Ellen Datlow's Best Horror anthologies tend towards an area of the horror axis in which weirdness and relationship problems are the highest values. It's not my favourite area of horror, but if it's yours, you may find Datlow's anthologies more rewarding than I do.

Certainly nothing here is badly written. The entries from Glen Hirshberg and Laird Barron are typically excellent. I like how Hirschberg lays out the long-term psychological effects of a brush with the supernatural, while Barron's world of muscular protagonists faced with an enormity of perverse, hidden horrors always gives me a kick. "Blackwood's Baby" seems like the sort of fever dream Hemingway might have had after getting punched in the mouth by Cthulhu.

The John Langan story is also good, though the ending is telegraphed all the way back to the title.
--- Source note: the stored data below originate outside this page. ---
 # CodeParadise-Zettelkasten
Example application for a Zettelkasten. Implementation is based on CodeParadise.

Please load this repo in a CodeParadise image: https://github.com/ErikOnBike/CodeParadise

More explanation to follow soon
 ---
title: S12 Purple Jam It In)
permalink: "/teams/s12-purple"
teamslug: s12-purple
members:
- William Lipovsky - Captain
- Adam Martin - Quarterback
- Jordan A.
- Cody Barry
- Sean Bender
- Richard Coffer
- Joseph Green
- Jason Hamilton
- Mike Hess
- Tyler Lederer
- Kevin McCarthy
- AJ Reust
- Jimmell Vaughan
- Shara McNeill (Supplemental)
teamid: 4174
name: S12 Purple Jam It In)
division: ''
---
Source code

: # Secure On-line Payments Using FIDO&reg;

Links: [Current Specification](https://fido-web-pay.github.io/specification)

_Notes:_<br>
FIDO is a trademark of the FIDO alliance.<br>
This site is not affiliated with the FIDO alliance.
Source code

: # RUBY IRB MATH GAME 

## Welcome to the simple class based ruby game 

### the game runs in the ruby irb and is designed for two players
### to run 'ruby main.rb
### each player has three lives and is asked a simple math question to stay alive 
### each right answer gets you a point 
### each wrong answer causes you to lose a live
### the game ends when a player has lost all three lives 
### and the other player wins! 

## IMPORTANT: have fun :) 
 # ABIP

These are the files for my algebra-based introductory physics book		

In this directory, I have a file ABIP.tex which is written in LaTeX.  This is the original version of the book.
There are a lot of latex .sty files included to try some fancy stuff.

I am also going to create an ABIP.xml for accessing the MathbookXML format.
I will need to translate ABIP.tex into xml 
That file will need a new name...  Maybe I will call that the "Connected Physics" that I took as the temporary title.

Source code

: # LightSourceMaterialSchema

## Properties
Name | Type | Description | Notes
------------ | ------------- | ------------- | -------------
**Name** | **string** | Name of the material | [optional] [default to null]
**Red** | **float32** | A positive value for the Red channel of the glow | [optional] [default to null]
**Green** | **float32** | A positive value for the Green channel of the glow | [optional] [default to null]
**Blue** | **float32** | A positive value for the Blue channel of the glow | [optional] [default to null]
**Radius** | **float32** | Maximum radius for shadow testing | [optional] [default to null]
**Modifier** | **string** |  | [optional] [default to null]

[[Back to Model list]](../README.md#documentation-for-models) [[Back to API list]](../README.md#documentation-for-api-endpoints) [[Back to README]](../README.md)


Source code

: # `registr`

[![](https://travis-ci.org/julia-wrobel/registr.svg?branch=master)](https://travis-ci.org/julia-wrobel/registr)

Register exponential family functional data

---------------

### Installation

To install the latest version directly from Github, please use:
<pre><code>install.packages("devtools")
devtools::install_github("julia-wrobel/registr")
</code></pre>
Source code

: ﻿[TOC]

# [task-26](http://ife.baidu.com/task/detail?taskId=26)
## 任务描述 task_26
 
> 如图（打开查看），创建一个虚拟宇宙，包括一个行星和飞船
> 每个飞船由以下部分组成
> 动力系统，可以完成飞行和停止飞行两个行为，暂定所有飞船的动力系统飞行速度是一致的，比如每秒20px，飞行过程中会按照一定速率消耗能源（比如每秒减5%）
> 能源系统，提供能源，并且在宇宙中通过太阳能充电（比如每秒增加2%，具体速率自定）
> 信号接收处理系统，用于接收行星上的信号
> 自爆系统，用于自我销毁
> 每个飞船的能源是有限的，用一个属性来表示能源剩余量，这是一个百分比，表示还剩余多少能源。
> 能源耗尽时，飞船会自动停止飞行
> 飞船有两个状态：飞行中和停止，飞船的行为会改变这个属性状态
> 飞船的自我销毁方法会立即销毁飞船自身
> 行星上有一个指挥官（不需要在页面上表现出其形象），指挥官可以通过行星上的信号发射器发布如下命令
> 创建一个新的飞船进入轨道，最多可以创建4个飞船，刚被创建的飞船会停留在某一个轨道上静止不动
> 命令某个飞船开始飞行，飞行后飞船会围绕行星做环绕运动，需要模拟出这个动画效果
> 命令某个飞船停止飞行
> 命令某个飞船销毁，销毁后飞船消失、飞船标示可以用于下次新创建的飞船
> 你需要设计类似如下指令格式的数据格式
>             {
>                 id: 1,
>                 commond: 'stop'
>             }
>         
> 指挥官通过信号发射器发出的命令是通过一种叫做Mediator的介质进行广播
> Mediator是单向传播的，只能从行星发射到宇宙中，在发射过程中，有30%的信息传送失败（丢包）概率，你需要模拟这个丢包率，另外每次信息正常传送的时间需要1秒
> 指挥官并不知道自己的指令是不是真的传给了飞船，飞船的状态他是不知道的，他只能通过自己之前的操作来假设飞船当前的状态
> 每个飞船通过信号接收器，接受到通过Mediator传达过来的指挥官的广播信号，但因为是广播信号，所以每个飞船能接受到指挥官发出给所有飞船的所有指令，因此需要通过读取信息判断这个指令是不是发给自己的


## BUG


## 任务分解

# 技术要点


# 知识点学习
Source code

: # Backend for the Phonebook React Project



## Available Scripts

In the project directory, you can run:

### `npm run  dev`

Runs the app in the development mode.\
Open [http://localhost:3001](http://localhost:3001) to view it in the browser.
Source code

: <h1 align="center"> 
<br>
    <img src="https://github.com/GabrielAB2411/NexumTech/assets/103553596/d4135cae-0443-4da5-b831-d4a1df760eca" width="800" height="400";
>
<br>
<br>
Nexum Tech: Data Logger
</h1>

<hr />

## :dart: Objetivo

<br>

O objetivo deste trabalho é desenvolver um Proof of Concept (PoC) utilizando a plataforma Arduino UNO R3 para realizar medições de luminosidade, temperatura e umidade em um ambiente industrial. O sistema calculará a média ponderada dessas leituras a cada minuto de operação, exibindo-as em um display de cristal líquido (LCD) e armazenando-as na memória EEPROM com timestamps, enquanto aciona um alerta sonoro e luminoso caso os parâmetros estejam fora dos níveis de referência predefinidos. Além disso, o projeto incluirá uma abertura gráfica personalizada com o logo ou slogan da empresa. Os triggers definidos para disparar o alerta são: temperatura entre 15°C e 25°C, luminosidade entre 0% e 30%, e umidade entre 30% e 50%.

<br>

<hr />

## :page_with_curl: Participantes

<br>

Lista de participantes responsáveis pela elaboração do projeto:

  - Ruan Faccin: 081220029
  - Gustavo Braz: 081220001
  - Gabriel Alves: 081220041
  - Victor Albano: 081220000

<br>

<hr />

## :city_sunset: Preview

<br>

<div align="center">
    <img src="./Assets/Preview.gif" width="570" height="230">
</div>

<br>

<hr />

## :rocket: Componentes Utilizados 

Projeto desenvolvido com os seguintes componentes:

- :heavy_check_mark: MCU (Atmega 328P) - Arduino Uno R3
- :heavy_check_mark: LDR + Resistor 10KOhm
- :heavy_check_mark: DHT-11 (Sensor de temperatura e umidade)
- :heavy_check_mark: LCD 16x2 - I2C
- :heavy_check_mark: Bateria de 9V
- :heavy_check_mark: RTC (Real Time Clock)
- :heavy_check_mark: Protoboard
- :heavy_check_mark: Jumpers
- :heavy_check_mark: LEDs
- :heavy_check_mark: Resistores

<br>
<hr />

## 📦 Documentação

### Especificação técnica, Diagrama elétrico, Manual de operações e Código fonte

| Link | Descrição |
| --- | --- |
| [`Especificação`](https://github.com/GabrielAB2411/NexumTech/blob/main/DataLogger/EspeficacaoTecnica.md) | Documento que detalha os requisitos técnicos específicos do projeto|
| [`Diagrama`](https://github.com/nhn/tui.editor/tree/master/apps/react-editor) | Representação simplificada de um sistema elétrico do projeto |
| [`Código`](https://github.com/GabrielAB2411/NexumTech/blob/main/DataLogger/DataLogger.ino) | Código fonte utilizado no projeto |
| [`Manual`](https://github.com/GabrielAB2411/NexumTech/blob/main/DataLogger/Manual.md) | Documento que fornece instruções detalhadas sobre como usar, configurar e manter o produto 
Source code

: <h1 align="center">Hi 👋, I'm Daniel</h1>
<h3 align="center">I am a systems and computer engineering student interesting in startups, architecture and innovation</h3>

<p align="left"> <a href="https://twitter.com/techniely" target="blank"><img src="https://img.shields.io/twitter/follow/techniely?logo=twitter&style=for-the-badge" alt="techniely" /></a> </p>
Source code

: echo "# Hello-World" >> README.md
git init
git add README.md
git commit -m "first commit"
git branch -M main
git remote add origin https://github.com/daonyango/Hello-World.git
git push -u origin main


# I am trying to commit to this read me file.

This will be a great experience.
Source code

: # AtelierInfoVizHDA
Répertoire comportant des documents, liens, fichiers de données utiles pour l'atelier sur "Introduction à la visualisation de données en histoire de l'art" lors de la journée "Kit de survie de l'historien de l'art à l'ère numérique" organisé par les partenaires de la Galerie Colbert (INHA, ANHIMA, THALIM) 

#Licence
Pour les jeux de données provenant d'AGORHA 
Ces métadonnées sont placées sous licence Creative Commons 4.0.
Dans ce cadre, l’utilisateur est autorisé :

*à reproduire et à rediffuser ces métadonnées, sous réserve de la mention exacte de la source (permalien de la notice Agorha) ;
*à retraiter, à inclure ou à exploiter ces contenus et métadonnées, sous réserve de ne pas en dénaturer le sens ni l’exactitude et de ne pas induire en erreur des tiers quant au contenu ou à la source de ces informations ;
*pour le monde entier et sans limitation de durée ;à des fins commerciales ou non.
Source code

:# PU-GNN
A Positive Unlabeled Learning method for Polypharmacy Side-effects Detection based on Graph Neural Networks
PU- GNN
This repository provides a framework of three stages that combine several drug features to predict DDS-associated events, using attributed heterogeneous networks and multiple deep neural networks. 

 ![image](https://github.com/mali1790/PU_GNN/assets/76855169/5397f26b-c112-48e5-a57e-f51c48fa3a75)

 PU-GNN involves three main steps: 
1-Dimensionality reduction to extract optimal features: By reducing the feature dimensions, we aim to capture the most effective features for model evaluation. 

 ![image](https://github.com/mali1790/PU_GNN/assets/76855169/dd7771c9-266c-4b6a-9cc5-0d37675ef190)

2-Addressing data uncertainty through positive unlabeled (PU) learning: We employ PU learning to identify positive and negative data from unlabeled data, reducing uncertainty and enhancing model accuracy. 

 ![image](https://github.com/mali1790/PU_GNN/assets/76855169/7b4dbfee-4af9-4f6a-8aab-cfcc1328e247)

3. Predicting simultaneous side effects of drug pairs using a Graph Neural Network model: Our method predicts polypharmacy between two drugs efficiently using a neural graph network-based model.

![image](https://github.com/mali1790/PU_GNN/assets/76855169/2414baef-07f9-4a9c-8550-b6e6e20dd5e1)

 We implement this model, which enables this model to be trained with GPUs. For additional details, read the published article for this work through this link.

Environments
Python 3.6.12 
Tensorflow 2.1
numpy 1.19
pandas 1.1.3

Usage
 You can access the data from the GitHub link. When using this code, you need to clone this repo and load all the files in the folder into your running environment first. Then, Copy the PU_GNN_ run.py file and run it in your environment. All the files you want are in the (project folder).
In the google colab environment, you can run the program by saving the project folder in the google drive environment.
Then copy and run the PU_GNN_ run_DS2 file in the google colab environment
Stephen King's story seems to be included solely to get King's name on the cover -- it's a curiously limp affair in which one can call all the plot points several pages before they occur and be right every time.

Peter Straub's story disappoints in a much different way. It's weird and creepy for awhile, but the eponymous couple's peculiar sexual fetish, once revealed, acts to distance one from any investment in the narrative's outcome. The ending comes several paragraphs too late, as a third-party explanation of what we've just read blunts whatever horror remained in what we'd previously read. Chet Williamson's otherwise excellent "The Final Verse" also has a problematic ending, as it veers into a sort of jokey, EC-Comics nihilism that doesn't fit the rest of the story.

Stylistically, the stories are well-written. Would I like more stories that are actually scary? Oh, yeah. I do like that Datlow includes a list of stories as 'Honourable Mentions' at the end of the volume. There's something weird and off-putting about it.  I could also probably go to the end of my days without reading another Bradburyesque story with the plot-engine removed, or another Weird Incest Tale. Weird Incest Tales: the worst fantasy magazine ever. Lightly recommended.

Friday, February 3, 2012

The 2009 Horror

The Best Horror of the Year Volume 2 (2009) edited by Ellen Datlow (2010) containing

*Lowland Sea by Suzy McKee Charnas
The End of Everything by Steve Eller
Mrs Midnight by Reggie Oliver
*each thing i show you is a piece of my death by Gemma Files and Stephen J. Barringer
*The Nimble Men by Glen Hirshberg
*What Happens When You Wake Up in the Night by Michael Marshall Smith
Wendigo by Micaela Morrissette
*In the Porches of My Ears by Norman Prentiss
Lonegan's Luck by Stephen Graham Jones
*The Crevasse by Nathan Ballingrud and Dale Bailey
The Lion's Den by Steve Duffy
Lotophagi by Edward Morris
The Gaze Dogs of Nine Waterfall by Kaaron Warren
Dead Loss by Carole Johnstone
*Strappado by Laird Barron
*The Lammas Worm by Nina Allan
*Technicolor by John Langan

Big, big improvement on the first volume of this series, with a lot more excellent stories and fewer boring ones. I've starred the high points, which run the gamut from near-future apocalypse ("Lowland Sea" by Suzy McKee Charnas) through a bad night at the movies ("In the Porches of My Ears" by Norman Prentiss) to, well, a bad night ("What Happens When You Wake Up in the Night" by Michael Marshall Smith).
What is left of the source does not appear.